The error occurs in internal mlr code for printing the output of feature selection to the console. A very simple workaround is to simply avoid printing such output with show.info = FALSE in makeFeatSelWrapper (see code below). While this removes the error, it is possible that what caused it may have other consequences, although I it is possible the error only affects the printing code.

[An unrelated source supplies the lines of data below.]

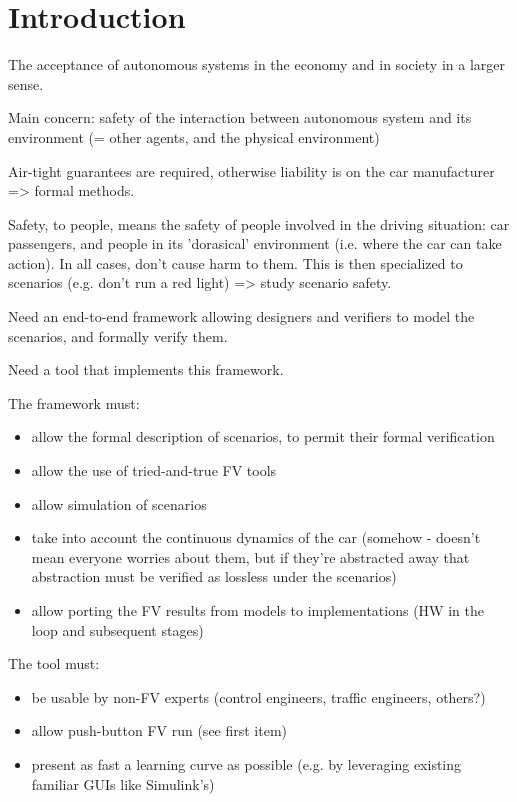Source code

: \section{Introduction}
\label{introduction}

The acceptance of autonomous systems in the economy and in society in a larger sense.

Main concern: safety of the interaction between autonomous system and its environment (= other agents, and the physical environment)

Air-tight guarantees are required, otherwise liability is on the car manufacturer => formal methods.

Safety, to people, means the safety of people involved in the driving situation: car passengers, and people in its 'dorasical' environment (i.e. where the car can take action). 
In all cases, don't cause harm to them. 
This is then specialized to scenarios (e.g. don't run a red light) => study scenario safety.

Need an end-to-end framework allowing designers and verifiers to model the scenarios, and formally verify them.


Need a tool that implements this framework.

The framework must: 
\begin{itemize}
\item allow the formal description of scenarios, to permit their formal verification
\item allow the use of tried-and-true FV tools
\item allow simulation of scenarios
\item take into account the continuous dynamics of the car (somehow - doesn't mean everyone worries about them, but if they're abstracted away that abstraction must be verified as lossless under the scenarios)
\item allow porting the FV results from models to implementations (HW in the loop and subsequent stages)
\end{itemize}

The tool must:
\begin{itemize}
	\item be usable by non-FV experts (control engineers, traffic engineers, others?)
	\item allow push-button FV run (see first item)
	\item present as fast a learning curve as possible (e.g. by leveraging existing familiar GUIs like Simulink's)
\end{itemize}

When running your code, I only get AUC above 0.90. Please find below a your code for logistic regression, slightly re-organized and with the workaround. I have added a droplevels() to the dataset2 to remove the missing level 3 from the factor, though this is not related with the workaround.

library(mlbench)
library(mlr)
data(BreastCancer)

p<-mlbench.waveform(1000)
dataset<-as.data.frame(p)
dataset2  = subset(dataset, classes != 3)
dataset2  <- droplevels(dataset2  )    

mCT <- makeClassifTask(data =dataset2, target = "classes")
ctrl = makeFeatSelControlSequential(method = "sffs", maxit = NA,alpha = 0.001)
mL <- makeLearner("classif.logreg", predict.type = "prob")
inner = makeResampleDesc("Holdout",stratify = TRUE)
lrn = makeFeatSelWrapper(mL, resampling = inner, control = ctrl, show.info = FALSE)
# uncomment this for the error to appear again. Might need to run the code a couple of times to see the error
# lrn = makeFeatSelWrapper(mL, resampling = inner, control = ctrl)
outer = makeResampleDesc("CV", iters = 10,stratify = TRUE)
r = resample(lrn, mCT, outer, extract = getFeatSelResult,measures = list(mlr::auc,mlr::acc,mlr::brier),models=TRUE)

Edit: I've reported an issue and created a pull request with a fix.